Exercise brief: What the task requires is an exact printout of the listing below, pictures excluded.
════
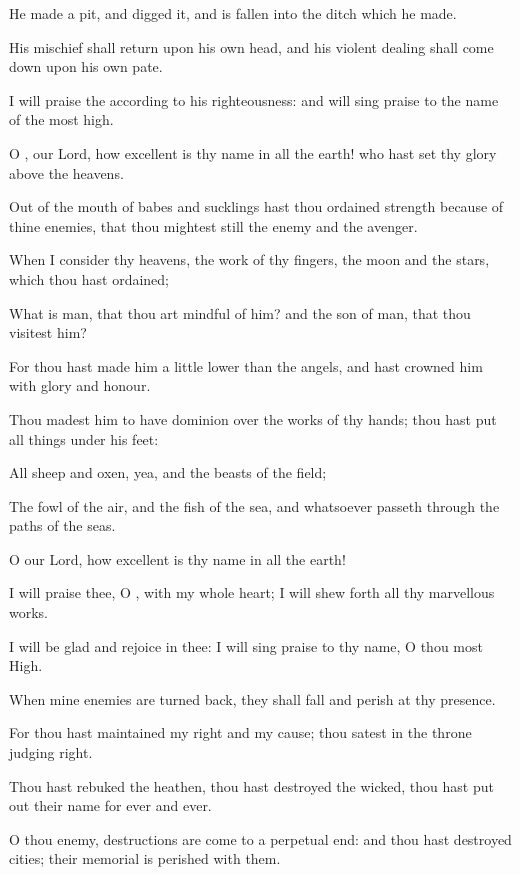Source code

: \Verse He made a pit, and digged it, and is fallen into the ditch which he made.

\Verse His mischief shall return upon his own head, and his violent dealing shall come down upon his own pate.

\Verse I will praise the \LORD according to his righteousness: and will sing praise to the name of the \LORD most high.




\Chapter
\Verse O \LORD, our Lord, how excellent is thy name in all the earth! who hast set thy glory above the heavens.

\Verse Out of the mouth of babes and sucklings hast thou ordained strength because of thine enemies, that thou mightest still the enemy and the avenger.

\Verse When I consider thy heavens, the work of thy fingers, the moon and the stars, which thou hast ordained;

\Verse What is man, that thou art mindful of him? and the son of man, that thou visitest him?

\Verse For thou hast made him a little lower than the angels, and hast crowned him with glory and honour.

\Verse Thou madest him to have dominion over the works of thy hands; thou hast put all things under his feet:

\Verse All sheep and oxen, yea, and the beasts of the field;

\Verse The fowl of the air, and the fish of the sea, and whatsoever passeth through the paths of the seas.

\Verse O \LORD our Lord, how excellent is thy name in all the earth!



\Chapter
\Verse I will praise thee, O \LORD, with my whole heart; I will shew forth all thy marvellous works.

\Verse I will be glad and rejoice in thee: I will sing praise to thy name, O thou most High.

\Verse When mine enemies are turned back, they shall fall and perish at thy presence.

\Verse For thou hast maintained my right and my cause; thou satest in the throne judging right.

\Verse Thou hast rebuked the heathen, thou hast destroyed the wicked, thou hast put out their name for ever and ever.

\Verse O thou enemy, destructions are come to a perpetual end: and thou hast destroyed cities; their memorial is perished with them.

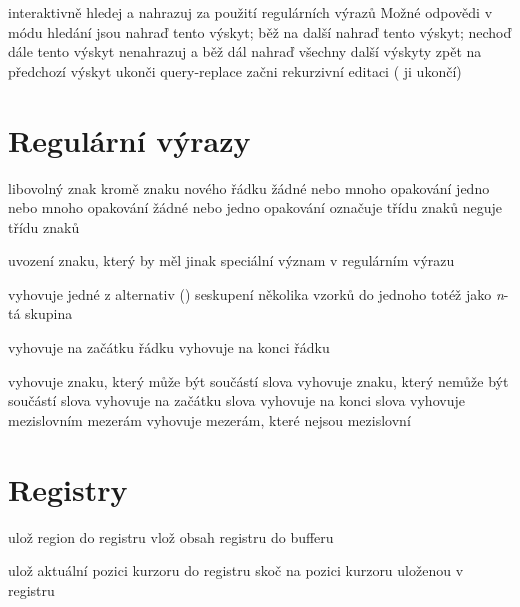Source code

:  interaktivně hledej a nahrazuj
 za použití regulárních výrazů
\askip
Možné odpovědi v módu hledání jsou
\askip
{} nahraď tento výskyt; běž na další
\key{,} nahraď tento výskyt; nechoď dále
 tento výskyt nenahrazuj a běž dál
\key{!} nahraď všechny další výskyty
\key{\^{}} zpět na předchozí výskyt
 ukonči query-replace
 začni rekurzivní editaci ( ji ukončí)

\section{Regulární výrazy}

 libovolný znak kromě znaku nového řádku
\key{*} žádné nebo mnoho opakování
\key{+} jedno nebo mnoho opakování
 žádné nebo jedno opakování
\key{[$\ldots$]} označuje třídu znaků
\key{[\^{}$\ldots$]} neguje třídu znaků

 uvození znaku, který by měl jinak speciální význam v
regulárním výrazu

\key{$\ldots$\\|$\ldots$\\|$\ldots$} vyhovuje jedné z alternativ ()
\key{\\( $\ldots$ \\)} seskupení několika vzorků do jednoho
 totéž jako {\it n\/}-tá skupina

\key{\^{}} vyhovuje na začátku řádku
\key{\$} vyhovuje na konci řádku

\key{\\w} vyhovuje znaku, který může být součástí slova
\key{\\W} vyhovuje znaku, který nemůže být součástí slova
\key{\\<} vyhovuje na začátku slova
\key{\\>} vyhovuje na konci slova
\key{\\b} vyhovuje mezislovním mezerám
\key{\\B} vyhovuje mezerám, které nejsou mezislovní

\section{Registry}

 ulož region do registru
 vlož obsah registru do bufferu

 ulož aktuální pozici kurzoru do registru
 skoč na pozici kurzoru uloženou v registru

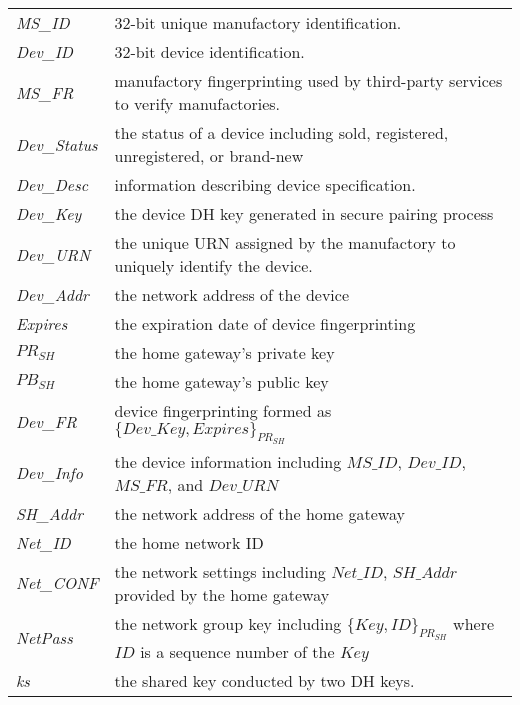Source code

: \begin{longtable}[l]{p{100pt} p{250pt}}
\emph{MS\_ID} & 32-bit unique manufactory identification. \\ 
\emph{Dev\_ID} & 32-bit device identification. \\ 
\emph{MS\_FR} & manufactory fingerprinting used by third-party services to verify manufactories. \\ 
\emph{Dev\_Status} & the status of a device including sold, registered, unregistered, or brand-new \\ 
\emph{Dev\_Desc} & information describing device specification. \\ 
\emph{Dev\_Key} & the device DH key generated in secure pairing process \\ 
\emph{Dev\_URN} & the unique URN assigned by the manufactory to uniquely identify the device. \\ 
\emph{Dev\_Addr} & the network address of the device \\ 
\emph{Expires} & the expiration date of device fingerprinting \\ 
$PR_{SH}$ & the home gateway's private key \\ 
$PB_{SH}$ & the home gateway's public key \\  
\emph{Dev\_FR} & device fingerprinting formed as $\{Dev\_Key, Expires\}_{PR_{SH}}$ \\ 
\emph{Dev\_Info} & the device information including $MS\_ID$, $Dev\_ID$, $MS\_FR$, and $Dev\_URN$ \\  
\emph{SH\_Addr} & the network address of the home gateway \\ 
\emph{Net\_ID} & the home network ID \\ 
\emph{Net\_CONF} & the network settings including $Net\_ID$, $SH\_Addr$ provided by the home gateway \\ 
\emph{NetPass} & the network group key including $\{Key,ID\}_{PR_{SH}}$ where $ID$ is a sequence number of the $Key$ \\ 
\emph{ks} & the shared key conducted by two DH keys. \\ 


\end{longtable} 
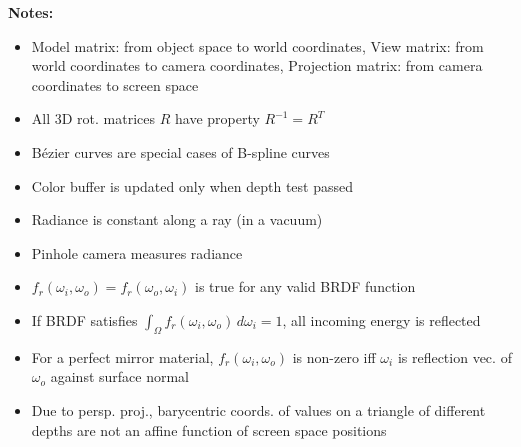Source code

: \documentclass[a4paper,9pt]{article}
\begin{document}
\textbf{Notes:}
\begin{itemize}
  \item Model matrix: from object space to world coordinates, View matrix: from world coordinates to camera coordinates, Projection matrix: from camera coordinates to screen space
  \item All 3D rot. matrices $R$ have property $R^{-1} = R^T$
  \item B\'ezier curves are special cases of B-spline curves
  \item Color buffer is updated only when depth test passed
  \item Radiance is constant along a ray (in a vacuum)
  \item Pinhole camera measures radiance
  \item $f_r(\omega_i, \omega_o) = f_r(\omega_o, \omega_i)$ is true for any valid BRDF function
  \item If BRDF satisfies $\int_{\Omega} f_r(\omega_i, \omega_o) \, d\omega_i = 1$, all incoming energy is reflected
  \item For a perfect mirror material, $f_r(\omega_i, \omega_o)$ is non-zero iff $\omega_i$ is reflection vec. of $\omega_o$ against surface normal
  \item Due to persp. proj., barycentric coords. of values on a triangle of different depths are not an affine function of screen space positions
\end{itemize}
\end{document}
════
Exercise answer:
Source code

: \Verse He made a pit, and digged it, and is fallen into the ditch which he made.

\Verse His mischief shall return upon his own head, and his violent dealing shall come down upon his own pate.

\Verse I will praise the \LORD according to his righteousness: and will sing praise to the name of the \LORD most high.




\Chapter
\Verse O \LORD, our Lord, how excellent is thy name in all the earth! who hast set thy glory above the heavens.

\Verse Out of the mouth of babes and sucklings hast thou ordained strength because of thine enemies, that thou mightest still the enemy and the avenger.

\Verse When I consider thy heavens, the work of thy fingers, the moon and the stars, which thou hast ordained;

\Verse What is man, that thou art mindful of him? and the son of man, that thou visitest him?

\Verse For thou hast made him a little lower than the angels, and hast crowned him with glory and honour.

\Verse Thou madest him to have dominion over the works of thy hands; thou hast put all things under his feet:

\Verse All sheep and oxen, yea, and the beasts of the field;

\Verse The fowl of the air, and the fish of the sea, and whatsoever passeth through the paths of the seas.

\Verse O \LORD our Lord, how excellent is thy name in all the earth!



\Chapter
\Verse I will praise thee, O \LORD, with my whole heart; I will shew forth all thy marvellous works.

\Verse I will be glad and rejoice in thee: I will sing praise to thy name, O thou most High.

\Verse When mine enemies are turned back, they shall fall and perish at thy presence.

\Verse For thou hast maintained my right and my cause; thou satest in the throne judging right.

\Verse Thou hast rebuked the heathen, thou hast destroyed the wicked, thou hast put out their name for ever and ever.

\Verse O thou enemy, destructions are come to a perpetual end: and thou hast destroyed cities; their memorial is perished with them.

Source code

:  interaktivně hledej a nahrazuj
 za použití regulárních výrazů
\askip
Možné odpovědi v módu hledání jsou
\askip
{} nahraď tento výskyt; běž na další
\key{,} nahraď tento výskyt; nechoď dále
 tento výskyt nenahrazuj a běž dál
\key{!} nahraď všechny další výskyty
\key{\^{}} zpět na předchozí výskyt
 ukonči query-replace
 začni rekurzivní editaci ( ji ukončí)

\section{Regulární výrazy}

 libovolný znak kromě znaku nového řádku
\key{*} žádné nebo mnoho opakování
\key{+} jedno nebo mnoho opakování
 žádné nebo jedno opakování
\key{[$\ldots$]} označuje třídu znaků
\key{[\^{}$\ldots$]} neguje třídu znaků

 uvození znaku, který by měl jinak speciální význam v
regulárním výrazu

\key{$\ldots$\\|$\ldots$\\|$\ldots$} vyhovuje jedné z alternativ ()
\key{\\( $\ldots$ \\)} seskupení několika vzorků do jednoho
 totéž jako {\it n\/}-tá skupina

\key{\^{}} vyhovuje na začátku řádku
\key{\$} vyhovuje na konci řádku

\key{\\w} vyhovuje znaku, který může být součástí slova
\key{\\W} vyhovuje znaku, který nemůže být součástí slova
\key{\\<} vyhovuje na začátku slova
\key{\\>} vyhovuje na konci slova
\key{\\b} vyhovuje mezislovním mezerám
\key{\\B} vyhovuje mezerám, které nejsou mezislovní

\section{Registry}

 ulož region do registru
 vlož obsah registru do bufferu

 ulož aktuální pozici kurzoru do registru
 skoč na pozici kurzoru uloženou v registru

Source code

: \begin{longtable}[l]{p{100pt} p{250pt}}
\emph{MS\_ID} & 32-bit unique manufactory identification. \\ 
\emph{Dev\_ID} & 32-bit device identification. \\ 
\emph{MS\_FR} & manufactory fingerprinting used by third-party services to verify manufactories. \\ 
\emph{Dev\_Status} & the status of a device including sold, registered, unregistered, or brand-new \\ 
\emph{Dev\_Desc} & information describing device specification. \\ 
\emph{Dev\_Key} & the device DH key generated in secure pairing process \\ 
\emph{Dev\_URN} & the unique URN assigned by the manufactory to uniquely identify the device. \\ 
\emph{Dev\_Addr} & the network address of the device \\ 
\emph{Expires} & the expiration date of device fingerprinting \\ 
$PR_{SH}$ & the home gateway's private key \\ 
$PB_{SH}$ & the home gateway's public key \\  
\emph{Dev\_FR} & device fingerprinting formed as $\{Dev\_Key, Expires\}_{PR_{SH}}$ \\ 
\emph{Dev\_Info} & the device information including $MS\_ID$, $Dev\_ID$, $MS\_FR$, and $Dev\_URN$ \\  
\emph{SH\_Addr} & the network address of the home gateway \\ 
\emph{Net\_ID} & the home network ID \\ 
\emph{Net\_CONF} & the network settings including $Net\_ID$, $SH\_Addr$ provided by the home gateway \\ 
\emph{NetPass} & the network group key including $\{Key,ID\}_{PR_{SH}}$ where $ID$ is a sequence number of the $Key$ \\ 
\emph{ks} & the shared key conducted by two DH keys. \\ 


\end{longtable} 
Source code

: \documentclass[a4paper,9pt]{article}
\begin{document}
\textbf{Notes:}
\begin{itemize}
  \item Model matrix: from object space to world coordinates, View matrix: from world coordinates to camera coordinates, Projection matrix: from camera coordinates to screen space
  \item All 3D rot. matrices $R$ have property $R^{-1} = R^T$
  \item B\'ezier curves are special cases of B-spline curves
  \item Color buffer is updated only when depth test passed
  \item Radiance is constant along a ray (in a vacuum)
  \item Pinhole camera measures radiance
  \item $f_r(\omega_i, \omega_o) = f_r(\omega_o, \omega_i)$ is true for any valid BRDF function
  \item If BRDF satisfies $\int_{\Omega} f_r(\omega_i, \omega_o) \, d\omega_i = 1$, all incoming energy is reflected
  \item For a perfect mirror material, $f_r(\omega_i, \omega_o)$ is non-zero iff $\omega_i$ is reflection vec. of $\omega_o$ against surface normal
  \item Due to persp. proj., barycentric coords. of values on a triangle of different depths are not an affine function of screen space positions
\end{itemize}
\end{document}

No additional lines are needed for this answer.